Eine Zugabe konnte keine der Gruppen geben, weil ein schneller Wechsel auf der Bühne für den reibungslosen Ablauf sorgen musste. Der Vorstand von Mariaberg stand hinter dem Projekt, sodass trotz umfangreicher Technik bei freiem Eintritt gespielt werden konnte. Heilerziehungspfleger Roland Haselbach und sein Helfer konnten wieder einige Gruppen der Vorjahre, aber auch neue Musiktalente, verpflichten. Voraussetzung für die Teilnahme war, dass mindestens ein Mitglied Mitarbeiter ist. Die Akteure stellten sich jeweils selbst vor.

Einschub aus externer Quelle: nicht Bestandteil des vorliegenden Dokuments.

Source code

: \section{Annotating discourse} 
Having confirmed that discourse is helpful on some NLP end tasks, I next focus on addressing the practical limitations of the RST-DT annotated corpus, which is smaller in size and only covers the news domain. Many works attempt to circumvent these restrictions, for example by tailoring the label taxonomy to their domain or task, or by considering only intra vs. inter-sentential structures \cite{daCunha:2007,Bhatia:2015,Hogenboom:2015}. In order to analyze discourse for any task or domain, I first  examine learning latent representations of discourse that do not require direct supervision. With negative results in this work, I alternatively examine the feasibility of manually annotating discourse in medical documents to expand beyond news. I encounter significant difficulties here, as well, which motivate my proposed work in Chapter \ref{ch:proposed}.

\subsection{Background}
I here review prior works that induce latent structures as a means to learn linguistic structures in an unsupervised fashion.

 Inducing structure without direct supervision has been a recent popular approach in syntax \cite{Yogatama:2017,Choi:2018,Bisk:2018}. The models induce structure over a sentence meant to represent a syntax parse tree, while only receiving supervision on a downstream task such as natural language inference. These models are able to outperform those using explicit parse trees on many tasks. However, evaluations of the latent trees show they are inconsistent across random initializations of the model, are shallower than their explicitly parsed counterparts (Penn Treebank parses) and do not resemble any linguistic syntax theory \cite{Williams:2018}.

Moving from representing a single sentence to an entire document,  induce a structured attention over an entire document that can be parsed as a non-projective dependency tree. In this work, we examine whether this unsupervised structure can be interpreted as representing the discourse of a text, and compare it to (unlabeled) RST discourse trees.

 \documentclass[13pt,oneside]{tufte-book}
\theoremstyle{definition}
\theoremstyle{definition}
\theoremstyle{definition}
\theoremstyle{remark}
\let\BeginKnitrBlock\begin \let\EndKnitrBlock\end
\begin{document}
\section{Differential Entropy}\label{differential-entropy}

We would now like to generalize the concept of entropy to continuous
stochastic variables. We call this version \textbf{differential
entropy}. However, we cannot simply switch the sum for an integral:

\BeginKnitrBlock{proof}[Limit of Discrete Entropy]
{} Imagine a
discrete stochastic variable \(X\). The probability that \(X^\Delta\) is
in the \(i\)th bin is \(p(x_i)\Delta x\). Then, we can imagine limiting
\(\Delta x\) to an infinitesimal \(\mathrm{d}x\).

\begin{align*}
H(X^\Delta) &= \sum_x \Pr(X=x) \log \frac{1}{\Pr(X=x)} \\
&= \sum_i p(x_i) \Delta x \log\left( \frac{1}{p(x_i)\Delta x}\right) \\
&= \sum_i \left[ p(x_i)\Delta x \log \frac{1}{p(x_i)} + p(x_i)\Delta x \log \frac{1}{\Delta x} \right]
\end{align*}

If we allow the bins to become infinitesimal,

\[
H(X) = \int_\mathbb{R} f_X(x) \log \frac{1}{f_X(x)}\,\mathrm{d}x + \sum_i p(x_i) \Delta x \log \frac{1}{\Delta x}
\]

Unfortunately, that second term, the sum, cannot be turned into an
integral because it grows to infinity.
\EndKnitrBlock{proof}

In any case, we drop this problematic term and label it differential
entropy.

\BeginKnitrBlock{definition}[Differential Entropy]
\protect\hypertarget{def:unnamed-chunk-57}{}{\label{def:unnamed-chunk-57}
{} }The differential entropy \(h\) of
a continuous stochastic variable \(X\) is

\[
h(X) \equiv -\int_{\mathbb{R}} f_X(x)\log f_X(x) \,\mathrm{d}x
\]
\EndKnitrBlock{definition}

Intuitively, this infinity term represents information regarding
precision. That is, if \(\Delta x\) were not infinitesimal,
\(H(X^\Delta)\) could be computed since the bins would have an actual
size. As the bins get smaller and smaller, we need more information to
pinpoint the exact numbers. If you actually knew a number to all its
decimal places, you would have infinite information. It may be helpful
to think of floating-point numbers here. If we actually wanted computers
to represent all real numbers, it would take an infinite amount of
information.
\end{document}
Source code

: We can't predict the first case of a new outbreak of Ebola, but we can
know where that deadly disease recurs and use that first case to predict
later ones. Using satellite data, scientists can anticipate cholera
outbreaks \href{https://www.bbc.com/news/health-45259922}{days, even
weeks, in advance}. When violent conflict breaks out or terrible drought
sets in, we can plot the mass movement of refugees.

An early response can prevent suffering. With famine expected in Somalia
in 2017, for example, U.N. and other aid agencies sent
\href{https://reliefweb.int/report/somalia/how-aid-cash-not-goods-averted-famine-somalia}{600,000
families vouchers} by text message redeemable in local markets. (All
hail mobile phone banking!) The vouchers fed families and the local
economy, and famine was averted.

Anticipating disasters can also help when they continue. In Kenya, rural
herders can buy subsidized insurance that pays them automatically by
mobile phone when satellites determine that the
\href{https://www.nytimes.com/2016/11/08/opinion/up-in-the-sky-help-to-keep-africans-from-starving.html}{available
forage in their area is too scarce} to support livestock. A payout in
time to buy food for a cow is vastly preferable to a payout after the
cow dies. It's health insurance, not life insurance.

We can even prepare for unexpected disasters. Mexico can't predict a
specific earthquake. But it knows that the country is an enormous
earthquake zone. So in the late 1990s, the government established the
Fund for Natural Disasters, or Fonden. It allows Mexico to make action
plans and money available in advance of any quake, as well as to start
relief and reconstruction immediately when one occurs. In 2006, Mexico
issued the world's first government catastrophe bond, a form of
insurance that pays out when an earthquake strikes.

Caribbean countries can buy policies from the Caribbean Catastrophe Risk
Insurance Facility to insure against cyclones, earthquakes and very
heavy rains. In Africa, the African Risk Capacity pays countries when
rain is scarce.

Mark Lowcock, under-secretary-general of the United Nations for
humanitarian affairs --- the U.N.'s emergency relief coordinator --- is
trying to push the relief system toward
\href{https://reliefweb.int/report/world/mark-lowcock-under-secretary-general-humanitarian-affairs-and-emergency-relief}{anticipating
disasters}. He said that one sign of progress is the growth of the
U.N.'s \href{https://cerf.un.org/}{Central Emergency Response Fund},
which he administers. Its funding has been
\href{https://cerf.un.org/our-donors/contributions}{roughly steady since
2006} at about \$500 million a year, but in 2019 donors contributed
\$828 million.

Manche Musiker traten in mehreren Formationen auf. So auch Haselbach, als er mit seiner Drei-Mann-Band „Outlaw“ Melanie aus Sigmaringen begleitete. Die Sängerin, die ebenfalls in Mariaberg arbeitet, konnte schon im letzten Jahr das Publikum mit ihrer angenehmen Stimme überzeugen und brachte auch gleich die Losung für den Abend aus: „You and me.“ Singen mache voll Spaß und sei ein besonderes Lebensgefühl.

Dass Frieder nicht nur Musiklehrer, sondern auch Vollblutmusiker ist, bewies er anschließend mit seiner Band „Rough enough“. Jetzt wurde es mit den sieben jung gebliebenen Bestagern rockig und jazzig. Die Band um „Tomquadrat“ brachte neue Lieder mit. Thomas komponiert und textet diese selbst, er arbeitete früher in Mariaberg und brachte Steve und Paul aus England sowie Joe am Schlagzeug mit, am Keyboard spielte Mitarbeiterin Susanne. Für ihn ist Musik Leben und Rhythmus. Seit 25 Jahren macht er Hip-Hop und brachte mit hintersinnigen Texten die Zuhörer zum Nachdenken.

Hal Petersen and The Shiny Lights interpretierten stimmungsvollen Blues und bewiesen musikalisch „everybody wants to go to heaven“. Roland, Markus und Rainer drehten mit der Metal-Band „Outlaw“ dann richtig auf: „Ihr braucht euch nicht über die Lautstärke zu beschweren, das sind wir.“ Heavy-Rock, der die Halle beben ließ und gleichzeitig zum Tanzen anregte. Das Gesangsduo Conny & Blyde holte die Zuhörer im Anschluss mit modernen Balladen wieder auf die Erde zurück. Soqquadro begab sich mit Musette-Musik in die Straßen von Paris oder lud zu gefühlvollem Tango ein. Ab Mitternacht überzeugten dann „MiRaRo“, das sind Mimo, Rainer und Roland, noch einmal, dass Musik ein Teil des Lebens und Zusammenlebens ist.